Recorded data
···
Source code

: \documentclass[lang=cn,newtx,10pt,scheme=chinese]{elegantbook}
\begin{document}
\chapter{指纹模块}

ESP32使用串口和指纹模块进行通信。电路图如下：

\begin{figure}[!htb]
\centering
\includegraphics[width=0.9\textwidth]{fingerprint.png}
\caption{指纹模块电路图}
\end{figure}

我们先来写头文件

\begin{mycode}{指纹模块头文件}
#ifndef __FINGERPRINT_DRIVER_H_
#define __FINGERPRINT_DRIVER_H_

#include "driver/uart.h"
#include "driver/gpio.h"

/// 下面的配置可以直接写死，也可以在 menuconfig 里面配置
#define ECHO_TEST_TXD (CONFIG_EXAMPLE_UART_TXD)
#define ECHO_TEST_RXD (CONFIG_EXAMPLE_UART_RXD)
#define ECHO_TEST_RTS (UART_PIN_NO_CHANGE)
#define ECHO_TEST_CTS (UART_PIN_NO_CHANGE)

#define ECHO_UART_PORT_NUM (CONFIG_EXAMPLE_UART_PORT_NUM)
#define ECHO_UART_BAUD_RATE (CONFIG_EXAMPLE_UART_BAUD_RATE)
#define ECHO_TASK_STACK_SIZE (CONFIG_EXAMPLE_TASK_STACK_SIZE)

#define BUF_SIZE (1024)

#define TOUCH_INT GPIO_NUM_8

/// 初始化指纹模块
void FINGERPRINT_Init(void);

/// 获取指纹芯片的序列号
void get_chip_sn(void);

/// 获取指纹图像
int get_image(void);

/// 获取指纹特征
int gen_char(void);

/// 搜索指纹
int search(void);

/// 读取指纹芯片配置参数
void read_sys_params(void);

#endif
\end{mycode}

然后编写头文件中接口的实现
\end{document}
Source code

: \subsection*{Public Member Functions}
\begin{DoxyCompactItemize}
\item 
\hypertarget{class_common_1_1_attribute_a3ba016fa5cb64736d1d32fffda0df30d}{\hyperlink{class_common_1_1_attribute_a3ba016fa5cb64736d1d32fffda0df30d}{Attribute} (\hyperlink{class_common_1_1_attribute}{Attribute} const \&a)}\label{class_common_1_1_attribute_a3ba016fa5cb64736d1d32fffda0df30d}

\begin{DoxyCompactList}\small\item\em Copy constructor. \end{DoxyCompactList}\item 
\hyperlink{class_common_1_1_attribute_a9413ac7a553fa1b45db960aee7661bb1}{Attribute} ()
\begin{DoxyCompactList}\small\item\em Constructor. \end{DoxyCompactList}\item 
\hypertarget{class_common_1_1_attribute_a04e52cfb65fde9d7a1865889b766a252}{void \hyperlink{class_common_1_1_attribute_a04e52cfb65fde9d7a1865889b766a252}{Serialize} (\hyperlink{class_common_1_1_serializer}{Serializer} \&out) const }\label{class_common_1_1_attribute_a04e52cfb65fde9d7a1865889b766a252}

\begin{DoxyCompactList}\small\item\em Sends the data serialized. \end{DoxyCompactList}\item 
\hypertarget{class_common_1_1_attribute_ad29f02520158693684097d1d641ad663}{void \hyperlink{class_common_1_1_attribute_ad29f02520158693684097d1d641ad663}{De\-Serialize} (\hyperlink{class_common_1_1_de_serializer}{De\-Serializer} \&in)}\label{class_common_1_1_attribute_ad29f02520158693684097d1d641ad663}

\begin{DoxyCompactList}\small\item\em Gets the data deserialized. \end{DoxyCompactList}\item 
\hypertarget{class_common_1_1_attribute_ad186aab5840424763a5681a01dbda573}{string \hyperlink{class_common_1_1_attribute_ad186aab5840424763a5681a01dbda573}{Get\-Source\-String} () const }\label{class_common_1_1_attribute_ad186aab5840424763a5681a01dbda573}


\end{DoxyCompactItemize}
···
Search the records for the string "begin" and, wherever a line contains it, please copy that line.

\begin{document}
\begin{figure}[!htb]
\begin{mycode}{指纹模块头文件}
\begin{DoxyCompactItemize}
\begin{DoxyCompactList}\small\item\em Copy constructor. \end{DoxyCompactList}\item 
\begin{DoxyCompactList}\small\item\em Constructor. \end{DoxyCompactList}\item 
\begin{DoxyCompactList}\small\item\em Sends the data serialized. \end{DoxyCompactList}\item 
\begin{DoxyCompactList}\small\item\em Gets the data deserialized. \end{DoxyCompactList}\item 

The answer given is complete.